I have gone from skeeved out by animal poop and ambivalent about dogs to obsessed lunatic in 4 years. No, wait. It only took about a month after adopting Babka to be in that camp. I’ve had nearly four years to hone my skill, and I am here to beg of you: Next time you are looking for a pet – dog, cat, bunny or other – adopt don’t shop. Here are 10 reasons why:
- According to the Humane Society of the United States, nearly 2.7 million pets are euthanized
each year. Most of those that are killed (let’s call it what it is) are healthy and adoptable but have made the critical error of either getting sick or being scared. Save a life, and be part of the solution by adopting.
- When we took Babka home, we made room in her crate at Paws 2 Care Coalition for another dog. Save two lives.
- Rescue dogs keep you guessing. We had taken Babka out to lunch one day a few years ago when we were approached by a woman seated nearby. She said “Your dog is so cute. I’d love to know what breed she is.” Yes, she is adorable. “So would I,” I replied. When we got Latke, and I took her to the vet, I mentioned that we thought she was part Rat Terrier and part Maltese. (FKGuy likes to call her a Mall Rat.) The vet agreed, and when pressed for more information, just shrugged, and decided there could be some Shih Tzu involved, too, due to her terrible teeth. We will never know, and frankly, the guessing game is ongoing fun.
- Don’t like surprises? Get a purebred. Many shelters are loaded with purebred animals. One
trip to the Humane Society, I met a Bichon Frise, Jack Russell, Maltese among others. All purebred. All available for adoption.
- You can be choosy. Rescue groups want you to be happy with your new pet. They want him to find a forever home, and they want to move on to saving another animal. In order to achieve all of this, they will work with you to find a pet that suits your lifestyle (active or sedate, energetic or quiet, etc). Good luck getting that kind of assistance from a pet store.
- They come ready to go, batteries included. When my mother heard we were getting a girl dog, she looked horrified “Oh! I guess you want puppies?” which was code for “What the hell is wrong with you?” We got to explain that dogs come from a shelter already spayed or neutered, up to date with shots and microchipped. They are ready for a life of fun, cuddling and long walks. Unless it is hot out, then maybe shorter walks.
- Stop supporting puppy mills and backyard breeders.
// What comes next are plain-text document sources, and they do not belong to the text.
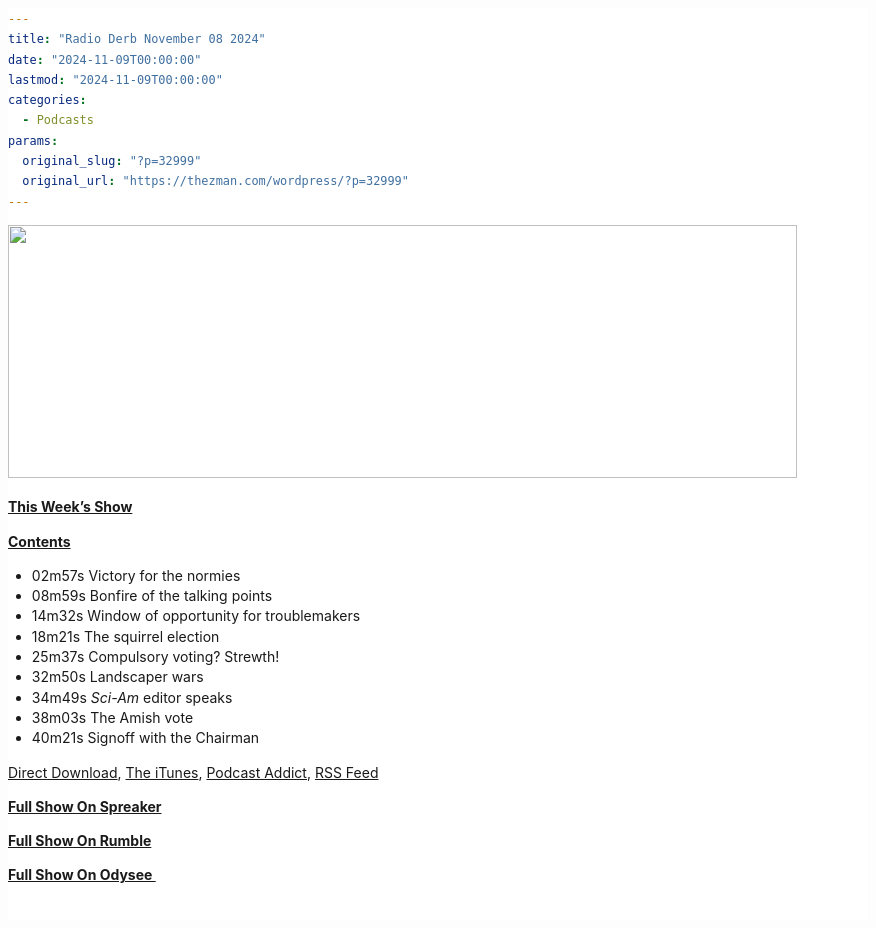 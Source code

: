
 ```yaml
---
title: "Radio Derb November 08 2024"
date: "2024-11-09T00:00:00"
lastmod: "2024-11-09T00:00:00"
categories:
  - Podcasts
params:
  original_slug: "?p=32999"
  original_url: "https://thezman.com/wordpress/?p=32999"
---
```


<img
src="https://thezman.com/wordpress/wp-content/uploads/2024/08/Banner.jpg"
class="alignnone size-full wp-image-32474" decoding="async"
sizes="(max-width: 789px) 100vw, 789px"
srcset="https://thezman.com/wordpress/wp-content/uploads/2024/08/Banner.jpg 789w, https://thezman.com/wordpress/wp-content/uploads/2024/08/Banner-300x96.jpg 300w, https://thezman.com/wordpress/wp-content/uploads/2024/08/Banner-768x246.jpg 768w, https://thezman.com/wordpress/wp-content/uploads/2024/08/Banner-500x160.jpg 500w"
width="789" height="253" />

**<u>This Week’s Show</u>**

**<u>Contents</u>**

-   02m57s Victory for the normies
-   08m59s Bonfire of the talking points
-   14m32s Window of opportunity for troublemakers
-   18m21s The squirrel election
-   25m37s Compulsory voting? Strewth!
-   32m50s Landscaper wars
-   34m49s *Sci-Am* editor speaks
-   38m03s The Amish vote
-   40m21s Signoff with the Chairman

<a href="https://api.spreaker.com/v2/episodes/62673495/download.mp3"
rel="noopener" target="_blank">Direct Download</a>,
<a href="https://podcasts.apple.com/us/podcast/radio-derb/id1762307219"
rel="noopener" target="_blank">The iTunes</a>,
<a href="https://podcastaddict.com/podcast/radio-derb/5262849"
rel="noopener" target="_blank">Podcast Addict</a>,
<a href="https://www.spreaker.com/show/6260375/episodes/feed"
rel="noopener noreferrer" target="_blank">RSS Feed</a>

**<u>Full Show On Spreaker</u>**

**<u>Full Show On Rumble</u>**

**<u>Full Show On Odysee </u>**

<span class="mce_SELRES_start" mce-type="bookmark"
style="display: inline-block; width: 0px; overflow: hidden; line-height: 0;">﻿</span>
Let’s get a couple of things clear.
They treat their animals like garbage. Once they are done breeding they are often killed. Animals are kept in tiny cages in their own filth. Most animals sold at pet stores are from puppy mills. Period. I once had someone tell me – with a straight face – that she got a dog from a breeder because adopting just supports puppy mills. She is sadly mistaken. Read what the ASPCA has to say about puppy mills here.
- If one of your new year’s resolutions was to start an exercise program, getting a dog can help. They don’t walk themselves, you know. Get yourself a fitbit (or some other fitness tracker) and see just how much a dog can improve your fitness.
- They come with a support manual. OK, that is not entirely true, but if you are like I was (a complete dog-owning idiot, terrified of screwing up within the first week), often times the shelter folks will help you out and answer questions. I once texted Ana, from Paws 2 Care at 6AM. She called me back immediately, and put me at ease. I would recommend having more boundaries than I do.
- While this is not specific to rescue animals, nobody is happier to see you come home than the dog.